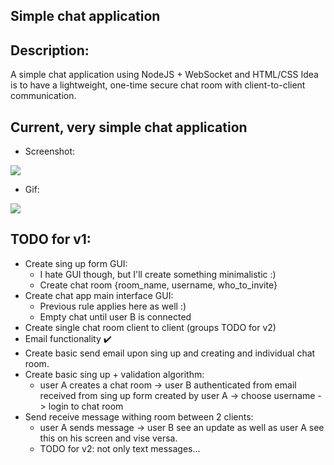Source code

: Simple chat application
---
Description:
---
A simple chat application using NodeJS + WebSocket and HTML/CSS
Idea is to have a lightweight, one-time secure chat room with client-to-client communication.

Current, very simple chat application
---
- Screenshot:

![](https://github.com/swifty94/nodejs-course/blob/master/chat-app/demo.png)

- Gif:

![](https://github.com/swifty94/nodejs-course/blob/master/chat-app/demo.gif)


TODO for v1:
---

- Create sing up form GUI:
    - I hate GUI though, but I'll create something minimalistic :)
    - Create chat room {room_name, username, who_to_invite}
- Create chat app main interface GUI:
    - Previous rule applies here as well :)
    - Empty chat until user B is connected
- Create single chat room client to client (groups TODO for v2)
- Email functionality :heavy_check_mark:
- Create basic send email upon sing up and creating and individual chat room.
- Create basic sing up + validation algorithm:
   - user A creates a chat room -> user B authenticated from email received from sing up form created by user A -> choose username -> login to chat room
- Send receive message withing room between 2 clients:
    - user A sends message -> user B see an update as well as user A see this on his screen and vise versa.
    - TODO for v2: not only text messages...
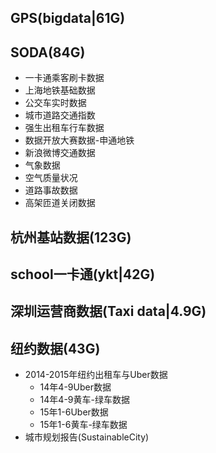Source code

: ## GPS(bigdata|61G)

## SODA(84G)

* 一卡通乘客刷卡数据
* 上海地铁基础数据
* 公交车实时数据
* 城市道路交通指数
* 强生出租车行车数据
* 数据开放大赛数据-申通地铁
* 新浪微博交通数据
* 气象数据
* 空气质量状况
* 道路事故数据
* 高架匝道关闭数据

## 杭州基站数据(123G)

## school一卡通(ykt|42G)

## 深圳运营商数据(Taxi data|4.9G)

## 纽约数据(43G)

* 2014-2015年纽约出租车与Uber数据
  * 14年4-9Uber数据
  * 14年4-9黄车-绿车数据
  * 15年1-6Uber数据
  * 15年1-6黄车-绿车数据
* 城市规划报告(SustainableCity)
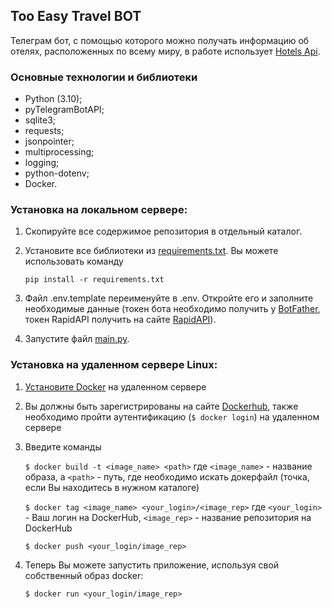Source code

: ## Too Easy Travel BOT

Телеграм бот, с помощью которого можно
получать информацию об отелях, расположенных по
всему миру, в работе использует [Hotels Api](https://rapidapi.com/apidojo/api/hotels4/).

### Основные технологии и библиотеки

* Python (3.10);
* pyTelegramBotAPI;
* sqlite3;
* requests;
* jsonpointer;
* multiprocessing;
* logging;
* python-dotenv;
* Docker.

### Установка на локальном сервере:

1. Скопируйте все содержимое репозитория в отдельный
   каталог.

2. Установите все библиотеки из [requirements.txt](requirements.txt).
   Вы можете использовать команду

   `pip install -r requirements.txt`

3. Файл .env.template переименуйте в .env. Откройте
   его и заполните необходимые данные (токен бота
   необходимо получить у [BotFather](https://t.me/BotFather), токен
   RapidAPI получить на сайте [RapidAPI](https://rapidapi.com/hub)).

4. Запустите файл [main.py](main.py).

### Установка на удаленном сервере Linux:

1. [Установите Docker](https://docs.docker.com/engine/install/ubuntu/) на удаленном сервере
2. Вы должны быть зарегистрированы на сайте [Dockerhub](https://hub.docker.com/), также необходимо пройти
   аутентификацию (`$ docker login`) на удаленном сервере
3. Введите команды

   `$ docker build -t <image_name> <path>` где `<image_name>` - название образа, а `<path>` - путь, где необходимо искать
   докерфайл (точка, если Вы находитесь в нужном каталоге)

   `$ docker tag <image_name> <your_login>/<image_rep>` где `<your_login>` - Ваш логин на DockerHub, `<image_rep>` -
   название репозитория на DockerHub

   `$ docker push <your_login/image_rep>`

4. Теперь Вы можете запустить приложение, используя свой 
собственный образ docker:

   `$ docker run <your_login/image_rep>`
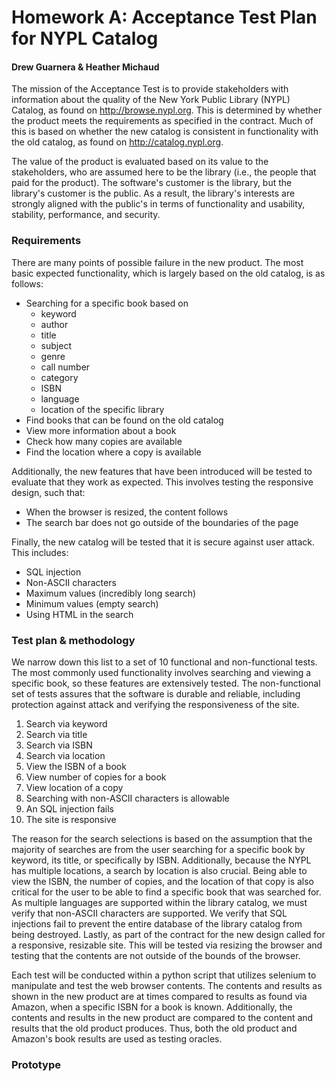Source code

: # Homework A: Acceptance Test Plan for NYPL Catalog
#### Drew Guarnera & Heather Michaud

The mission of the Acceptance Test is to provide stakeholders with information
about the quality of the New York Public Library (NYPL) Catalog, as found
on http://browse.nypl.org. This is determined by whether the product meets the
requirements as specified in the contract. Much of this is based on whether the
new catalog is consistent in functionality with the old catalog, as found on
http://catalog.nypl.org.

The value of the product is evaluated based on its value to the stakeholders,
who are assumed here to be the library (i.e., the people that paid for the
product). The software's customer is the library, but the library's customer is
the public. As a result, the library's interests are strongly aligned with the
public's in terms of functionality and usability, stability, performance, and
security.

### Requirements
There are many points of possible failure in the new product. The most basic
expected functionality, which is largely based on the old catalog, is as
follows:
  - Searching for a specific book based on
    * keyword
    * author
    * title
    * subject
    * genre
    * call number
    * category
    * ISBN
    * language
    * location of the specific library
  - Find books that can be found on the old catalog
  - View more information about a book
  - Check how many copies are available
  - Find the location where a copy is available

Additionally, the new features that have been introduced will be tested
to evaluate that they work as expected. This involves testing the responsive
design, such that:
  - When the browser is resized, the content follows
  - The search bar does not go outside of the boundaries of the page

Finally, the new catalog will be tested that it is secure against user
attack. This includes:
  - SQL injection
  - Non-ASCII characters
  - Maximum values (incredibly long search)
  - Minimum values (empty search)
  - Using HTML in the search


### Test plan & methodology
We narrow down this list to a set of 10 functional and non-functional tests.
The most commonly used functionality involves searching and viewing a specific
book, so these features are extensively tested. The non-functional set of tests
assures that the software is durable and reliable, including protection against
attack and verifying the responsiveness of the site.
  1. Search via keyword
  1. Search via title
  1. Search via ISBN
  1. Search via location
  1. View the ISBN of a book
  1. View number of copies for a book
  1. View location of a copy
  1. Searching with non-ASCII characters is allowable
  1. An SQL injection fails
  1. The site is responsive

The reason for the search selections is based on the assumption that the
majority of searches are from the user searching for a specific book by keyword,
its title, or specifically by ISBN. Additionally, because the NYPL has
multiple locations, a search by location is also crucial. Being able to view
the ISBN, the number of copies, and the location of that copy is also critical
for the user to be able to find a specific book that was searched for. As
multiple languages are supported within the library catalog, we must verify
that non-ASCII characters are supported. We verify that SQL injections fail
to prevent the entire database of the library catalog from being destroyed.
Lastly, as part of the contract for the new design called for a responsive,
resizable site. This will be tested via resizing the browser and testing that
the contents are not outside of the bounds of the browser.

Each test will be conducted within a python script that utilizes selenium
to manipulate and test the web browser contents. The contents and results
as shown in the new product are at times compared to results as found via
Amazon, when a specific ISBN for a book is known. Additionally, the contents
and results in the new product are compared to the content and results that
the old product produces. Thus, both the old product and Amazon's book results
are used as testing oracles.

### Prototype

### Work instruction:
Exactly the lines from the one with "as shown in" through the final line of the entries are to be returned, both ends included.

### Problem solution:
as shown in the new product are at times compared to results as found via
Amazon, when a specific ISBN for a book is known. Additionally, the contents
and results in the new product are compared to the content and results that
the old product produces. Thus, both the old product and Amazon's book results
are used as testing oracles.

### Prototype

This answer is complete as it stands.